→ **What is required**
Please determine the number of lines in the material below that contain the word "Substitution", and state it alone.

===

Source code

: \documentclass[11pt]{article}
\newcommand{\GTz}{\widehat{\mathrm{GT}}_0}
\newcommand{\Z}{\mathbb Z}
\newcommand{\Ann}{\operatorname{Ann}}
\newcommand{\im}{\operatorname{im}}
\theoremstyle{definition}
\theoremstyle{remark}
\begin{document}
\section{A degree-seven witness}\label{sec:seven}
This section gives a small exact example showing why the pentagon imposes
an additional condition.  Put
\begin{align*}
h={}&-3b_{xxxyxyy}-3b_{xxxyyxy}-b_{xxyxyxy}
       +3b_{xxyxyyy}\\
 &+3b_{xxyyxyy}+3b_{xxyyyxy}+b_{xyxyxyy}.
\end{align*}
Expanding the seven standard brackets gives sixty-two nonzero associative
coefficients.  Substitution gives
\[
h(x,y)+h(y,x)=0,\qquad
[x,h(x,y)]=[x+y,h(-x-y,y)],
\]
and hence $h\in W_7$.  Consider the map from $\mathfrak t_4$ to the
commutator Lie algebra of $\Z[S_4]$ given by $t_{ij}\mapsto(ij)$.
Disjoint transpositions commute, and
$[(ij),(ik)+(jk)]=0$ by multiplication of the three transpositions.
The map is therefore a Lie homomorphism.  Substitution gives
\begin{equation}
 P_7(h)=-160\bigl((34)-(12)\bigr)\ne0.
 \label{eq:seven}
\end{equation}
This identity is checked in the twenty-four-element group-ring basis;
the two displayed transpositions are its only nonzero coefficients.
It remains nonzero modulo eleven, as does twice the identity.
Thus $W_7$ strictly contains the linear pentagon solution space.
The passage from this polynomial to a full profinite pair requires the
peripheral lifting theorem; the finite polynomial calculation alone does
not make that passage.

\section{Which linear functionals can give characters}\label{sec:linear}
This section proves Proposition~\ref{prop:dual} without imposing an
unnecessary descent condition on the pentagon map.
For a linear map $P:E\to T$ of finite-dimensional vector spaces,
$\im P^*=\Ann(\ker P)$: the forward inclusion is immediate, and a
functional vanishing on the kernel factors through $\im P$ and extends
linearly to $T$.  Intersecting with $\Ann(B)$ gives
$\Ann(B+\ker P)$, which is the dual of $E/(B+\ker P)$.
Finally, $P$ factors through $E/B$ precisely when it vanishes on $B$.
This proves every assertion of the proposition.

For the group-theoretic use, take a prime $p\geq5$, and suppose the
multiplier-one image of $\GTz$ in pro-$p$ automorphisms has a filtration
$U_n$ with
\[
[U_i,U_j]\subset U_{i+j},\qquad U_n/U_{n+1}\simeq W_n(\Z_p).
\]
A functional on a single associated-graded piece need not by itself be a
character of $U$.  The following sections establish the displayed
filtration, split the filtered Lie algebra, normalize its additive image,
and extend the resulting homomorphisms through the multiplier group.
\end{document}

===

→ **Written response**
2